*** Opening DATA EXTRACT ***

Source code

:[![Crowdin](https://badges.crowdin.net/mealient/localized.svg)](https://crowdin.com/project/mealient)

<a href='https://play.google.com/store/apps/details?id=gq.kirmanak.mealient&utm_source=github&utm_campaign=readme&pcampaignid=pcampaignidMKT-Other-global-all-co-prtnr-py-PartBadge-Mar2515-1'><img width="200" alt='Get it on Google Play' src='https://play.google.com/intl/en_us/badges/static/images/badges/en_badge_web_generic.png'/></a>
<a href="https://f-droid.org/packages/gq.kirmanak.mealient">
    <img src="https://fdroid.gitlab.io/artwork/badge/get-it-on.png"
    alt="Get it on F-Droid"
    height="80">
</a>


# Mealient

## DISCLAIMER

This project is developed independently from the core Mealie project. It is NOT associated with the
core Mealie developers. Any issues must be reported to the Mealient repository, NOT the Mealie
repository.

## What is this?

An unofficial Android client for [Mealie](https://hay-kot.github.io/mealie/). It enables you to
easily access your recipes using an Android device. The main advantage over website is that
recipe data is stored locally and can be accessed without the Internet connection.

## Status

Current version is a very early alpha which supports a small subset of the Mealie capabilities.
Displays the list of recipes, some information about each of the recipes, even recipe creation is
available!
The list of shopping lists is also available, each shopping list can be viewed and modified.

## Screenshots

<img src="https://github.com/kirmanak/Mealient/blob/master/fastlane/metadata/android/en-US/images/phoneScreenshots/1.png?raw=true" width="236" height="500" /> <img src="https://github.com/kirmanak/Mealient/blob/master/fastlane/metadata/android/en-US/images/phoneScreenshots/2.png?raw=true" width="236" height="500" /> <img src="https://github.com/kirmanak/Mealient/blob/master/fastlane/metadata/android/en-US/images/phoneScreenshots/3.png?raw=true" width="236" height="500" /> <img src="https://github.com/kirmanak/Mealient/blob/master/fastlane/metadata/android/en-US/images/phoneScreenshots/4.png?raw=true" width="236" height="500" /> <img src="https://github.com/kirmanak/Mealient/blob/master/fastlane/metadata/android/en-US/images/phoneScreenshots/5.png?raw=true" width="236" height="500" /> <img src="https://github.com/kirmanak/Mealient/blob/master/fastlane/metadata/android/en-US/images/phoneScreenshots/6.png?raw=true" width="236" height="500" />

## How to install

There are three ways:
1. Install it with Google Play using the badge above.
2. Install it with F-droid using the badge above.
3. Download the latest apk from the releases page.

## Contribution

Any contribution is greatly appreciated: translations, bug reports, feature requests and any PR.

*** Closing DATA EXTRACT ***

**EXERCISE DESCRIPTION**.
The data given before this task must be transcribed exactly and in full.

**RESULT OF THE EXERCISE**.
Source code

:[![Crowdin](https://badges.crowdin.net/mealient/localized.svg)](https://crowdin.com/project/mealient)

<a href='https://play.google.com/store/apps/details?id=gq.kirmanak.mealient&utm_source=github&utm_campaign=readme&pcampaignid=pcampaignidMKT-Other-global-all-co-prtnr-py-PartBadge-Mar2515-1'><img width="200" alt='Get it on Google Play' src='https://play.google.com/intl/en_us/badges/static/images/badges/en_badge_web_generic.png'/></a>
<a href="https://f-droid.org/packages/gq.kirmanak.mealient">
    <img src="https://fdroid.gitlab.io/artwork/badge/get-it-on.png"
    alt="Get it on F-Droid"
    height="80">
</a>


# Mealient

## DISCLAIMER

This project is developed independently from the core Mealie project. It is NOT associated with the
core Mealie developers. Any issues must be reported to the Mealient repository, NOT the Mealie
repository.

## What is this?

An unofficial Android client for [Mealie](https://hay-kot.github.io/mealie/). It enables you to
easily access your recipes using an Android device. The main advantage over website is that
recipe data is stored locally and can be accessed without the Internet connection.

## Status

Current version is a very early alpha which supports a small subset of the Mealie capabilities.
Displays the list of recipes, some information about each of the recipes, even recipe creation is
available!
The list of shopping lists is also available, each shopping list can be viewed and modified.

## Screenshots

<img src="https://github.com/kirmanak/Mealient/blob/master/fastlane/metadata/android/en-US/images/phoneScreenshots/1.png?raw=true" width="236" height="500" /> <img src="https://github.com/kirmanak/Mealient/blob/master/fastlane/metadata/android/en-US/images/phoneScreenshots/2.png?raw=true" width="236" height="500" /> <img src="https://github.com/kirmanak/Mealient/blob/master/fastlane/metadata/android/en-US/images/phoneScreenshots/3.png?raw=true" width="236" height="500" /> <img src="https://github.com/kirmanak/Mealient/blob/master/fastlane/metadata/android/en-US/images/phoneScreenshots/4.png?raw=true" width="236" height="500" /> <img src="https://github.com/kirmanak/Mealient/blob/master/fastlane/metadata/android/en-US/images/phoneScreenshots/5.png?raw=true" width="236" height="500" /> <img src="https://github.com/kirmanak/Mealient/blob/master/fastlane/metadata/android/en-US/images/phoneScreenshots/6.png?raw=true" width="236" height="500" />

## How to install

There are three ways:
1. Install it with Google Play using the badge above.
2. Install it with F-droid using the badge above.
3. Download the latest apk from the releases page.

## Contribution

Any contribution is greatly appreciated: translations, bug reports, feature requests and any PR.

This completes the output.